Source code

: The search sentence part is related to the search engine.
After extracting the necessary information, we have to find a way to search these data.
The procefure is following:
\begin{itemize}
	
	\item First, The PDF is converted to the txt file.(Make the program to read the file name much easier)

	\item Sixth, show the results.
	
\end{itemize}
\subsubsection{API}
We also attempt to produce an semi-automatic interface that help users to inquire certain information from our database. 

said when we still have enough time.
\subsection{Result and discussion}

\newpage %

·····

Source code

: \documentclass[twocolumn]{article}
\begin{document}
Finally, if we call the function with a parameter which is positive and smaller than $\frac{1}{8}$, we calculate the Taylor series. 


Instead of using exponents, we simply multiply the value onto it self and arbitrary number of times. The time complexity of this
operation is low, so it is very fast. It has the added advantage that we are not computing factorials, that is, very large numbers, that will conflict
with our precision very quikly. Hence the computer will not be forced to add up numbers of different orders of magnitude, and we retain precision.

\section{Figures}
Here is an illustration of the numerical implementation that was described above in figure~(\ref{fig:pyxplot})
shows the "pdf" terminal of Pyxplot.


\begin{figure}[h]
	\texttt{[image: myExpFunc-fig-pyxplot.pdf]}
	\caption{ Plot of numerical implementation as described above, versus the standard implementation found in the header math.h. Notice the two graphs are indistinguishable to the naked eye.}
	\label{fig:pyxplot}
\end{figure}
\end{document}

·····

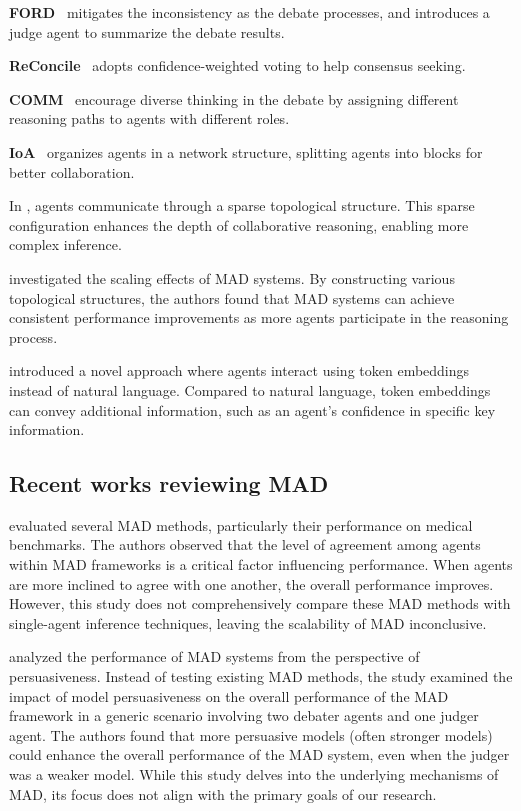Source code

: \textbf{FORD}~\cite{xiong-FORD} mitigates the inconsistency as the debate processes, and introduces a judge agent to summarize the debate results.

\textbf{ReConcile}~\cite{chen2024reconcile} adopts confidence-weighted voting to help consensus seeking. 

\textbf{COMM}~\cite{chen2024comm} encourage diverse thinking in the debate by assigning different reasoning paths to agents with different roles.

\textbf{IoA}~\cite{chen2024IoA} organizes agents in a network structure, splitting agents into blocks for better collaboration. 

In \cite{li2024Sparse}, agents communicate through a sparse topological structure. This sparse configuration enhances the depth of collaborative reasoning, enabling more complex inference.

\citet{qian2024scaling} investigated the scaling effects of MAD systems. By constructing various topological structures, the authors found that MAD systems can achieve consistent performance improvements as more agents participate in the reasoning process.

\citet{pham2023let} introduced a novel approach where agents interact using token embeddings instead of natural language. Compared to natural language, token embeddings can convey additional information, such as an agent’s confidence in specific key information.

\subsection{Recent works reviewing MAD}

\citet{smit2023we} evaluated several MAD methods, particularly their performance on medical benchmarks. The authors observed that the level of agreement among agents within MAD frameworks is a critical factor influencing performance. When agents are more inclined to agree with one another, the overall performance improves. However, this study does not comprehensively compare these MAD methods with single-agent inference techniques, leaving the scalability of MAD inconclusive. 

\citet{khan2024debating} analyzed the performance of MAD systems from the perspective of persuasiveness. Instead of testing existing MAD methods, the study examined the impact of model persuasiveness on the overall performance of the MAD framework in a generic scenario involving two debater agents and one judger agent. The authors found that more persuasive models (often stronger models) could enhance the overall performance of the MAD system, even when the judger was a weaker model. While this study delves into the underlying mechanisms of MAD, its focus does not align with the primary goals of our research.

·····

## Aim of the task
Wherever the string "numerical" shows up in the material, copy the line that holds it.

## Answer box
Here is an illustration of the numerical implementation that was described above in figure~(\ref{fig:pyxplot})
	\caption{ Plot of numerical implementation as described above, versus the standard implementation found in the header math.h. Notice the two graphs are indistinguishable to the naked eye.}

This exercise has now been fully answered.